Donnergrollen halte durch den Flur und die Pause wurde regenbedingt für alle nach drinnen verschoben.

Jasper verabschiedete sich nur widerwillig nach dem Klingeln von seinen Freunden. Er war im Englischkurs von ihnen allen getrennt.

Auf seinem Platz ganz vorne neben dem Fenster konnte er gut weiterhin das Wetter beobachten. Lange Blitze zogen sich über den Himmel und der Regen schlug laut gegen das Fenster.

„Richtiges Scheißwetter", murmelte er vor sich hin.

Seine Lehrerin kam herein und verteilte Arbeitsblätter. Heute sollten sie englische Gedichte interpretieren.

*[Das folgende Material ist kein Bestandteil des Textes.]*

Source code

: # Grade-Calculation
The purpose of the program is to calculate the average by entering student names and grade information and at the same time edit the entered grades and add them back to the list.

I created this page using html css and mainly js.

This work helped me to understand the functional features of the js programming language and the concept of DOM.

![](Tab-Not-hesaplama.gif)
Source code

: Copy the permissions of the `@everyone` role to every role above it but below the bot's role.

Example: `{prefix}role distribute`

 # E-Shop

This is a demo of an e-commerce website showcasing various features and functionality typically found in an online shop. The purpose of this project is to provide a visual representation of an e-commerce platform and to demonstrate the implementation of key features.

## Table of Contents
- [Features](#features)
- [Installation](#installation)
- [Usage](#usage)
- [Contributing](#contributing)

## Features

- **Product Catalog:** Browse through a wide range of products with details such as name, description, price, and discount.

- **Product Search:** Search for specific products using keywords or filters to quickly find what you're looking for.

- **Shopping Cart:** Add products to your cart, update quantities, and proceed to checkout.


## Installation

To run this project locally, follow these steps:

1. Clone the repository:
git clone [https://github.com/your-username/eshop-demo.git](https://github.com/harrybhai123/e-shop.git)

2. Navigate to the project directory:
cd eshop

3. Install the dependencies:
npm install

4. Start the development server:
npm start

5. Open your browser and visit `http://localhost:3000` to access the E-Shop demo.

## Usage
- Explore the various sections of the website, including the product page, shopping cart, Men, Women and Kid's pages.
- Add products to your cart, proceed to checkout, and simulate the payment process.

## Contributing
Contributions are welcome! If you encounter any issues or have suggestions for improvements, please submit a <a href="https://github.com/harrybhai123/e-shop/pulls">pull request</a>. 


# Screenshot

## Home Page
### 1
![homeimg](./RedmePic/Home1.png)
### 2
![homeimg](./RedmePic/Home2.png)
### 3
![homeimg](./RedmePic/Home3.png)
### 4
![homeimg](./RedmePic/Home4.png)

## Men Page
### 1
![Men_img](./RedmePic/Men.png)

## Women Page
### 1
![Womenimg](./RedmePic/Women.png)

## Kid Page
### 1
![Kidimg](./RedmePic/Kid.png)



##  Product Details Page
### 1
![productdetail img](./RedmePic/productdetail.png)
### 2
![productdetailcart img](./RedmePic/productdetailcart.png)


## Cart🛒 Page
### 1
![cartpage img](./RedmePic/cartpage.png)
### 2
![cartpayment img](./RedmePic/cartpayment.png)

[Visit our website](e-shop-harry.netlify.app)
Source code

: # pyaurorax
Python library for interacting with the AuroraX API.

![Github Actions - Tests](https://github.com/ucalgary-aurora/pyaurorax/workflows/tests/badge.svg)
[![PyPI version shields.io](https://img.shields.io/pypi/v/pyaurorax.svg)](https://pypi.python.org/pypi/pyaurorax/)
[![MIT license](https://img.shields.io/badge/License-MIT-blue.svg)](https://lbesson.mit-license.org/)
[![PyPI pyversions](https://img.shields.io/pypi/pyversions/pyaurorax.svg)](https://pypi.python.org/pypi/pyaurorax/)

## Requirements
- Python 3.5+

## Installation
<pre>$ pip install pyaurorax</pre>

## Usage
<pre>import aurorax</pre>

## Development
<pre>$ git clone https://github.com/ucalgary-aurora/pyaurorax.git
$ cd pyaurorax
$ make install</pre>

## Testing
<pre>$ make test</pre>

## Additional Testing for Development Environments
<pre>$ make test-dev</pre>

Jasper verdrehte die Augen. Gedichte fand er schon in Deutsch langweilig. Auch wenn er nach der Analyse immer die Grundaussage verstand, war es ihm die Mühe nie wert. Lilia würde ihm da sicher zustimmen.

Der Regen verdichtete sich abermals während Jasper las und er musste zugeben, dass das Wetter dem Gedicht einen gewissen Reiz gab. Es handelte sich um den Text „Because I could not stop for Death" von Emily Dickinson.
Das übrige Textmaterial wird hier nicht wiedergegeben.